Archive for November, 2007

“It’s hard on a fella when he don’t know his way around.” – Sam Cooke

For some strange reason all of the single guys I know are going insane. Take, for example, an acquaintance of mine. let’s call him Mr. Ex. Well, Mr. Ex recently (actually not so recently any more) broke up with his girlfriend. I suppose “got his ass dumped” might be a better description, but whatever. Apparently Mr. Ex has now taken to imposing his fist upon otherwise  innocent plate glass windows in the late hours. It is also not entirely uncommon to find him, after an evening’s  tipple, outside his ex girlfriend’s house gesturing and hurling a curious mixture of pious love and abject hatred upward toward her closed window.

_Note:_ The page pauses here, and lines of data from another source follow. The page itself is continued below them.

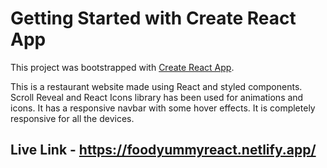 # Getting Started with Create React App

This project was bootstrapped with [Create React App](https://github.com/facebook/create-react-app).

This is a restaurant website made using React and styled components. Scroll Reveal  and React Icons library has been used for animations and icons. It has a responsive navbar with some hover effects.
It is completely responsive for all the devices.

## Live Link - https://foodyummyreact.netlify.app/
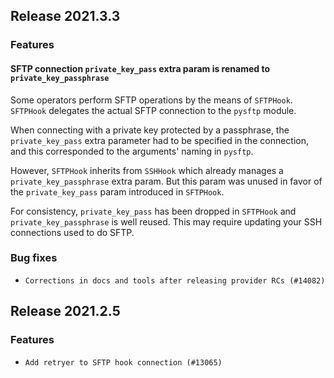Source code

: <!--
 Licensed to the Apache Software Foundation (ASF) under one
 or more contributor license agreements.  See the NOTICE file
 distributed with this work for additional information
 regarding copyright ownership.  The ASF licenses this file
 to you under the Apache License, Version 2.0 (the
 "License"); you may not use this file except in compliance
 with the License.  You may obtain a copy of the License at

   http://www.apache.org/licenses/LICENSE-2.0

 Unless required by applicable law or agreed to in writing,
 software distributed under the License is distributed on an
 "AS IS" BASIS, WITHOUT WARRANTIES OR CONDITIONS OF ANY
 KIND, either express or implied.  See the License for the
 specific language governing permissions and limitations
 under the License.
 -->

## Release 2021.3.3

### Features

#### SFTP connection ``private_key_pass`` extra param is renamed to ``private_key_passphrase``

Some operators perform SFTP operations by the means of `SFTPHook`. `SFTPHook` delegates the actual SFTP connection to
the `pysftp` module.

When connecting with a private key protected by a passphrase, the `private_key_pass` extra parameter had to be
specified in the connection, and this corresponded to the arguments' naming in `pysftp`.

However, `SFTPHook` inherits from `SSHHook` which already manages a `private_key_passphrase` extra param. But this
param was unused in favor of the `private_key_pass` param introduced in `SFTPHook`.

For consistency, `private_key_pass` has been dropped in `SFTPHook` and `private_key_passphrase` is well reused.
This may require updating your SSH connections used to do SFTP.

### Bug fixes

* `Corrections in docs and tools after releasing provider RCs (#14082)`

## Release 2021.2.5

### Features

* `Add retryer to SFTP hook connection (#13065)`
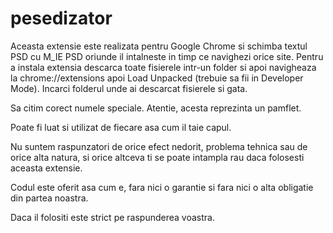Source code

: # pesedizator
Aceasta extensie este realizata pentru Google Chrome si schimba textul PSD cu M_IE PSD oriunde il intalneste in timp ce navighezi orice site.
Pentru a instala extensia descarca toate fisierele intr-un folder si apoi navigheaza la chrome://extensions apoi Load Unpacked (trebuie sa fii in Developer Mode). Incarci folderul unde ai descarcat fisierele si gata. 

Sa citim corect numele speciale. Atentie, acesta reprezinta un pamflet. 

Poate fi luat si utilizat de fiecare asa cum il taie capul. 

Nu suntem raspunzatori de orice efect nedorit, problema tehnica sau de orice alta natura, si orice altceva ti se poate intampla rau daca folosesti aceasta extensie. 

Codul este oferit asa cum e, fara nici o garantie si fara nici o alta obligatie din partea noastra. 

Daca il folositi este strict pe raspunderea voastra.
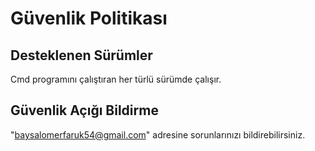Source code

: # Güvenlik Politikası

## Desteklenen Sürümler

Cmd programını çalıştıran her türlü sürümde çalışır.


## Güvenlik Açığı Bildirme

"baysalomerfaruk54@gmail.com" adresine sorunlarınızı bildirebilirsiniz.
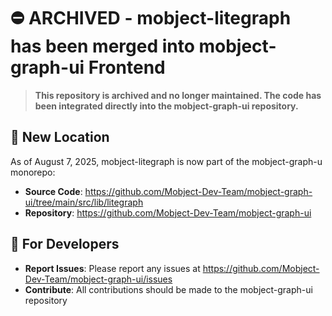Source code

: # ⛔ ARCHIVED - mobject-litegraph has been merged into mobject-graph-ui Frontend

> **This repository is archived and no longer maintained. The code has been integrated directly into the mobject-graph-ui repository.**

## 🚀 New Location

As of August 7, 2025, mobject-litegraph is now part of the mobject-graph-u monorepo:

- **Source Code**: https://github.com/Mobject-Dev-Team/mobject-graph-ui/tree/main/src/lib/litegraph
- **Repository**: https://github.com/Mobject-Dev-Team/mobject-graph-ui

## 📝 For Developers

- **Report Issues**: Please report any issues at https://github.com/Mobject-Dev-Team/mobject-graph-ui/issues
- **Contribute**: All contributions should be made to the mobject-graph-ui repository
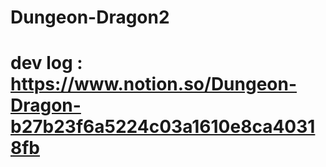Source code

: # Dungeon-Dragon2

# dev log : https://www.notion.so/Dungeon-Dragon-b27b23f6a5224c03a1610e8ca40318fb
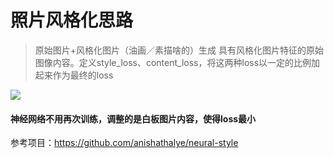 # 照片风格化思路

>原始图片+风格化图片（油画／素描啥的）生成 具有风格化图片特征的原始图像内容。定义style_loss、content_loss，将这两种loss以一定的比例加起来作为最终的loss


![](https://upload-images.jianshu.io/upload_images/1271438-92ceb980c286f761.png?imageMogr2/auto-orient/strip%7CimageView2/2/w/1240)

#### 神经网络不用再次训练，调整的是白板图片内容，使得loss最小

参考项目：https://github.com/anishathalye/neural-style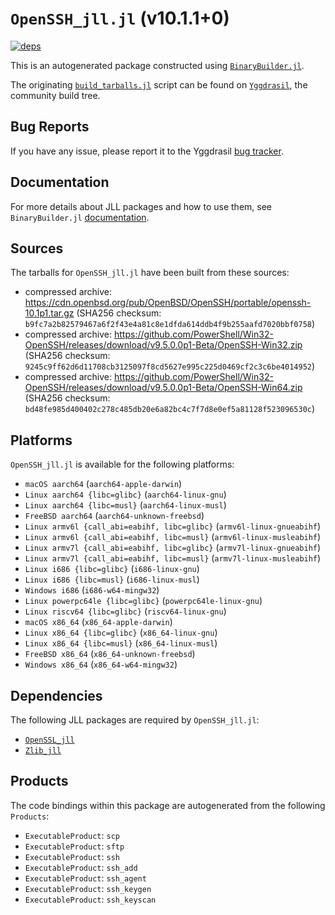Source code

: # `OpenSSH_jll.jl` (v10.1.1+0)

[![deps](https://juliahub.com/docs/OpenSSH_jll/deps.svg)](https://juliahub.com/ui/Packages/General/OpenSSH_jll/)

This is an autogenerated package constructed using [`BinaryBuilder.jl`](https://github.com/JuliaPackaging/BinaryBuilder.jl).

The originating [`build_tarballs.jl`](https://github.com/JuliaPackaging/Yggdrasil/blob/e309c0a0d2725fc4792aeed5983f556db5c40c68/O/OpenSSH/build_tarballs.jl) script can be found on [`Yggdrasil`](https://github.com/JuliaPackaging/Yggdrasil/), the community build tree.

## Bug Reports

If you have any issue, please report it to the Yggdrasil [bug tracker](https://github.com/JuliaPackaging/Yggdrasil/issues).

## Documentation

For more details about JLL packages and how to use them, see `BinaryBuilder.jl` [documentation](https://docs.binarybuilder.org/stable/jll/).

## Sources

The tarballs for `OpenSSH_jll.jl` have been built from these sources:

* compressed archive: https://cdn.openbsd.org/pub/OpenBSD/OpenSSH/portable/openssh-10.1p1.tar.gz (SHA256 checksum: `b9fc7a2b82579467a6f2f43e4a81c8e1dfda614ddb4f9b255aafd7020bbf0758`)
* compressed archive: https://github.com/PowerShell/Win32-OpenSSH/releases/download/v9.5.0.0p1-Beta/OpenSSH-Win32.zip (SHA256 checksum: `9245c9ff62d6d11708cb3125097f8cd5627e995c225d0469cf2c3c6be4014952`)
* compressed archive: https://github.com/PowerShell/Win32-OpenSSH/releases/download/v9.5.0.0p1-Beta/OpenSSH-Win64.zip (SHA256 checksum: `bd48fe985d400402c278c485db20e6a82bc4c7f7d8e0ef5a81128f523096530c`)

## Platforms

`OpenSSH_jll.jl` is available for the following platforms:

* `macOS aarch64` (`aarch64-apple-darwin`)
* `Linux aarch64 {libc=glibc}` (`aarch64-linux-gnu`)
* `Linux aarch64 {libc=musl}` (`aarch64-linux-musl`)
* `FreeBSD aarch64` (`aarch64-unknown-freebsd`)
* `Linux armv6l {call_abi=eabihf, libc=glibc}` (`armv6l-linux-gnueabihf`)
* `Linux armv6l {call_abi=eabihf, libc=musl}` (`armv6l-linux-musleabihf`)
* `Linux armv7l {call_abi=eabihf, libc=glibc}` (`armv7l-linux-gnueabihf`)
* `Linux armv7l {call_abi=eabihf, libc=musl}` (`armv7l-linux-musleabihf`)
* `Linux i686 {libc=glibc}` (`i686-linux-gnu`)
* `Linux i686 {libc=musl}` (`i686-linux-musl`)
* `Windows i686` (`i686-w64-mingw32`)
* `Linux powerpc64le {libc=glibc}` (`powerpc64le-linux-gnu`)
* `Linux riscv64 {libc=glibc}` (`riscv64-linux-gnu`)
* `macOS x86_64` (`x86_64-apple-darwin`)
* `Linux x86_64 {libc=glibc}` (`x86_64-linux-gnu`)
* `Linux x86_64 {libc=musl}` (`x86_64-linux-musl`)
* `FreeBSD x86_64` (`x86_64-unknown-freebsd`)
* `Windows x86_64` (`x86_64-w64-mingw32`)

## Dependencies

The following JLL packages are required by `OpenSSH_jll.jl`:

* [`OpenSSL_jll`](https://github.com/JuliaBinaryWrappers/OpenSSL_jll.jl)
* [`Zlib_jll`](https://github.com/JuliaBinaryWrappers/Zlib_jll.jl)

## Products

The code bindings within this package are autogenerated from the following `Products`:

* `ExecutableProduct`: `scp`
* `ExecutableProduct`: `sftp`
* `ExecutableProduct`: `ssh`
* `ExecutableProduct`: `ssh_add`
* `ExecutableProduct`: `ssh_agent`
* `ExecutableProduct`: `ssh_keygen`
* `ExecutableProduct`: `ssh_keyscan`
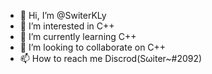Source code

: - 👋 Hi, I’m @SwiterKLy
- 👀 I’m interested in C++
- 🌱 I’m currently learning C++
- 💞️ I’m looking to collaborate on C++
- 📫 How to reach me Discrod(Sωiter~#2092)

Another acquaintance of mine, let us call him Mr. Why, seems to have fallen head over heels for a number of women, also acquaintances of mine. I can’t say I blame him in this. Who can resist an intelligent, pretty girl in the flower of her youth. They turn those large, dark eyes of theirs upon you with a smiling glance, and what’s a man to do but make an ass of himself? However Mr. Why would appear to be in a truly awful state. He has been heard carrying on conversations with nobody but himself. On more than one occasion he has exhibited a jealously of others that borders on mania and will not suffer his lady friends to discuss anything but himself. The whole thing is truly freakish and threatens to get worse.

My heart truly goes out to Messieurs Ex and Why. They are both obviously suffering from depression and, as far as I am aware, they are taking nothing for it, nor are they seeing any expert on mental illness.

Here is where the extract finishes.